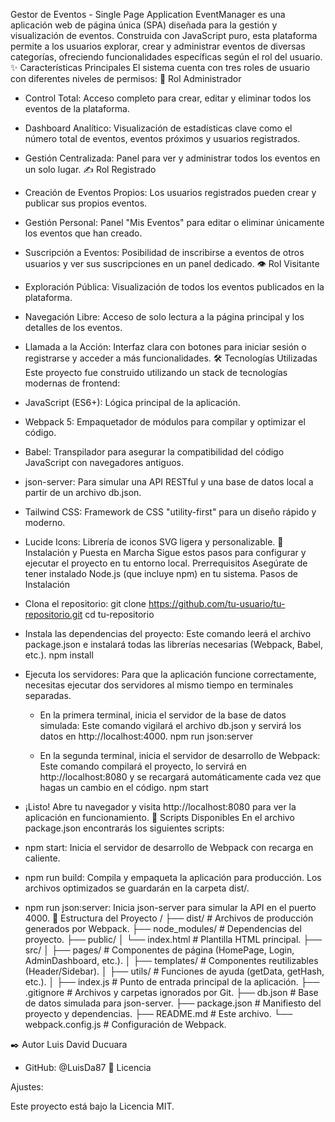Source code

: Gestor de Eventos - Single Page Application
EventManager es una aplicación web de página única (SPA) diseñada para la gestión y visualización de eventos. Construida con JavaScript puro, esta plataforma permite a los usuarios explorar, crear y administrar eventos de diversas categorías, ofreciendo funcionalidades específicas según el rol del usuario.
✨ Características Principales
El sistema cuenta con tres roles de usuario con diferentes niveles de permisos:
👤 Rol Administrador
 * Control Total: Acceso completo para crear, editar y eliminar todos los eventos de la plataforma.
 * Dashboard Analítico: Visualización de estadísticas clave como el número total de eventos, eventos próximos y usuarios registrados.
 * Gestión Centralizada: Panel para ver y administrar todos los eventos en un solo lugar.
✍️ Rol Registrado
 * Creación de Eventos Propios: Los usuarios registrados pueden crear y publicar sus propios eventos.
 * Gestión Personal: Panel "Mis Eventos" para editar o eliminar únicamente los eventos que han creado.
 * Suscripción a Eventos: Posibilidad de inscribirse a eventos de otros usuarios y ver sus suscripciones en un panel dedicado.
👁️ Rol Visitante
 * Exploración Pública: Visualización de todos los eventos publicados en la plataforma.
 * Navegación Libre: Acceso de solo lectura a la página principal y los detalles de los eventos.
 * Llamada a la Acción: Interfaz clara con botones para iniciar sesión o registrarse y acceder a más funcionalidades.
🛠️ Tecnologías Utilizadas
Este proyecto fue construido utilizando un stack de tecnologías modernas de frontend:
 * JavaScript (ES6+): Lógica principal de la aplicación.
 * Webpack 5: Empaquetador de módulos para compilar y optimizar el código.
 * Babel: Transpilador para asegurar la compatibilidad del código JavaScript con navegadores antiguos.
 * json-server: Para simular una API RESTful y una base de datos local a partir de un archivo db.json.
 * Tailwind CSS: Framework de CSS "utility-first" para un diseño rápido y moderno.
 * Lucide Icons: Librería de iconos SVG ligera y personalizable.
🚀 Instalación y Puesta en Marcha
Sigue estos pasos para configurar y ejecutar el proyecto en tu entorno local.
Prerrequisitos
Asegúrate de tener instalado Node.js (que incluye npm) en tu sistema.
Pasos de Instalación
 * Clona el repositorio:
   git clone https://github.com/tu-usuario/tu-repositorio.git
cd tu-repositorio

 * Instala las dependencias del proyecto:
   Este comando leerá el archivo package.json e instalará todas las librerías necesarias (Webpack, Babel, etc.).
   npm install

 * Ejecuta los servidores:
   Para que la aplicación funcione correctamente, necesitas ejecutar dos servidores al mismo tiempo en terminales separadas.
   * En la primera terminal, inicia el servidor de la base de datos simulada:
     Este comando vigilará el archivo db.json y servirá los datos en http://localhost:4000.
     npm run json:server

   * En la segunda terminal, inicia el servidor de desarrollo de Webpack:
     Este comando compilará el proyecto, lo servirá en http://localhost:8080 y se recargará automáticamente cada vez que hagas un cambio en el código.
     npm start

 * ¡Listo! Abre tu navegador y visita http://localhost:8080 para ver la aplicación en funcionamiento.
📜 Scripts Disponibles
En el archivo package.json encontrarás los siguientes scripts:
 * npm start: Inicia el servidor de desarrollo de Webpack con recarga en caliente.
 * npm run build: Compila y empaqueta la aplicación para producción. Los archivos optimizados se guardarán en la carpeta dist/.
 * npm run json:server: Inicia json-server para simular la API en el puerto 4000.
📂 Estructura del Proyecto
/
├── dist/               # Archivos de producción generados por Webpack.
├── node_modules/       # Dependencias del proyecto.
├── public/
│   └── index.html      # Plantilla HTML principal.
├── src/
│   ├── pages/          # Componentes de página (HomePage, Login, AdminDashboard, etc.).
│   ├── templates/      # Componentes reutilizables (Header/Sidebar).
│   ├── utils/          # Funciones de ayuda (getData, getHash, etc.).
│   ├── index.js        # Punto de entrada principal de la aplicación.
├── .gitignore          # Archivos y carpetas ignorados por Git.
├── db.json             # Base de datos simulada para json-server.
├── package.json        # Manifiesto del proyecto y dependencias.
├── README.md           # Este archivo.
└── webpack.config.js   # Configuración de Webpack.

✒️ Autor
Luis David Ducuara
 * GitHub: @LuisDa87
📄 Licencia

Ajustes: <script src="https://unpkg.com/lucide@latest/dist/umd/lucide.min.js"></script>

Este proyecto está bajo la Licencia MIT.
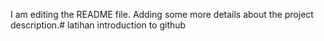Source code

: I am editing the README file. Adding some more details about the project description.# latihan
introduction to github
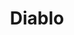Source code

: ---
title: Diablo
crosslinks:
- pathofexile
- D3PS4
- pcmasterrace
- OutOfTheLoop
- starcraft
- xkcd
- UnexpectedDS9
- patientgamers
- gatekeeping
- wow
- d3hardcore
- thedivision
- WritingPrompts
- futanari
- speedrun
- MGTOW
- topofreddit
- SCUniverse
- sims2
- Warframe
---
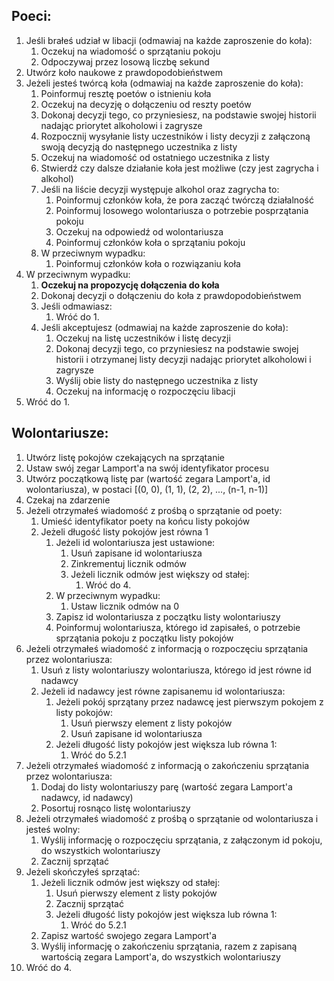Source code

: ## Poeci:

1. Jeśli brałeś udział w libacji (odmawiaj na każde zaproszenie do koła):
    1. Oczekuj na wiadomość o sprzątaniu pokoju
    2. Odpoczywaj przez losową liczbę sekund
2. Utwórz koło naukowe z prawdopodobieństwem
3. Jeżeli jesteś twórcą koła (odmawiaj na każde zaproszenie do koła):
    1. Poinformuj resztę poetów o istnieniu koła
    2. Oczekuj na decyzję o dołączeniu od reszty poetów
    3. Dokonaj decyzji tego, co przyniesiesz, na podstawie swojej historii nadając priorytet alkoholowi i zagrysze
    4. Rozpocznij wysyłanie listy uczestników i listy decyzji z załączoną swoją decyzją do następnego uczestnika z listy
    5. Oczekuj na wiadomość od ostatniego uczestnika z listy
    6. Stwierdź czy dalsze działanie koła jest możliwe (czy jest zagrycha i alkohol)
    7. Jeśli na liście decyzji występuje alkohol oraz zagrycha to:
        1. Poinformuj członków koła, że pora zacząć twórczą działalność
        2. Poinformuj losowego wolontariusza o potrzebie posprzątania pokoju
        3. Oczekuj na odpowiedź od wolontariusza
        4. Poinformuj członków koła o sprzątaniu pokoju
    8. W przeciwnym wypadku:
        1. Poinformuj członków koła o rozwiązaniu koła
4. W przeciwnym wypadku:
    1. **Oczekuj na propozycję dołączenia do koła**
    2. Dokonaj decyzji o dołączeniu do koła z prawdopodobieństwem
    3. Jeśli odmawiasz:
        1. Wróć do 1.
    4. Jeśli akceptujesz (odmawiaj na każde zaproszenie do koła):
        1. Oczekuj na listę uczestników i listę decyzji
        2. Dokonaj decyzji tego, co przyniesiesz na podstawie swojej historii i otrzymanej listy decyzji nadając
           priorytet alkoholowi i zagrysze
        3. Wyślij obie listy do następnego uczestnika z listy
        4. Oczekuj na informację o rozpoczęciu libacji
5. Wróć do 1.

<div style="page-break-before: always;"></div>

## Wolontariusze:

1. Utwórz listę pokojów czekających na sprzątanie
2. Ustaw swój zegar Lamport'a na swój identyfikator procesu
3. Utwórz początkową listę par (wartość zegara Lamport'a, id wolontariusza), w
   postaci [(0, 0), (1, 1), (2, 2), ..., (n-1, n-1)]
4. Czekaj na zdarzenie
5. Jeżeli otrzymałeś wiadomość z prośbą o sprzątanie od poety:
    1. Umieść identyfikator poety na końcu listy pokojów
    2. Jeżeli długość listy pokojów jest równa 1
        1. Jeżeli id wolontariusza jest ustawione:
            1. Usuń zapisane id wolontariusza
            2. Zinkrementuj licznik odmów
            3. Jeżeli licznik odmów jest większy od stałej:
                1. Wróć do 4.
        2. W przeciwnym wypadku:
            1. Ustaw licznik odmów na 0
        3. Zapisz id wolontariusza z początku listy wolontariuszy
        4. Poinformuj wolontariusza, którego id zapisałeś, o potrzebie sprzątania pokoju z początku listy pokojów
6. Jeżeli otrzymałeś wiadomość z informacją o rozpoczęciu sprzątania przez wolontariusza:
    1. Usuń z listy wolontariuszy wolontariusza, którego id jest równe id nadawcy
    2. Jeżeli id nadawcy jest równe zapisanemu id wolontariusza:
        1. Jeżeli pokój sprzątany przez nadawcę jest pierwszym pokojem z listy pokojów:
            1. Usuń pierwszy element z listy pokojów
            2. Usuń zapisane id wolontariusza
        2. Jeżeli długość listy pokojów jest większa lub równa 1:
            1. Wróć do 5.2.1
7. Jeżeli otrzymałeś wiadomość z informacją o zakończeniu sprzątania przez wolontariusza:
    1. Dodaj do listy wolontariuszy parę (wartość zegara Lamport'a nadawcy, id nadawcy)
    2. Posortuj rosnąco listę wolontariuszy
8. Jeżeli otrzymałeś wiadomość z prośbą o sprzątanie od wolontariusza i jesteś wolny:
    1. Wyślij informację o rozpoczęciu sprzątania, z załączonym id pokoju, do wszystkich wolontariuszy
    2. Zacznij sprzątać
9. Jeżeli skończyłeś sprzątać:
    1. Jeżeli licznik odmów jest większy od stałej:
        1. Usuń pierwszy element z listy pokojów
        2. Zacznij sprzątać
        3. Jeżeli długość listy pokojów jest większa lub równa 1:
            1. Wróć do 5.2.1
    2. Zapisz wartość swojego zegara Lamport'a
    3. Wyślij informację o zakończeniu sprzątania, razem z zapisaną wartością zegara Lamport'a, do wszystkich
       wolontariuszy
10. Wróć do 4.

__EXERCISE REQUIREMENTS__. Look through the lines above and collect those with the word "uczestnika".

__RESPONSE AREA__.
    4. Rozpocznij wysyłanie listy uczestników i listy decyzji z załączoną swoją decyzją do następnego uczestnika z listy
    5. Oczekuj na wiadomość od ostatniego uczestnika z listy
        3. Wyślij obie listy do następnego uczestnika z listy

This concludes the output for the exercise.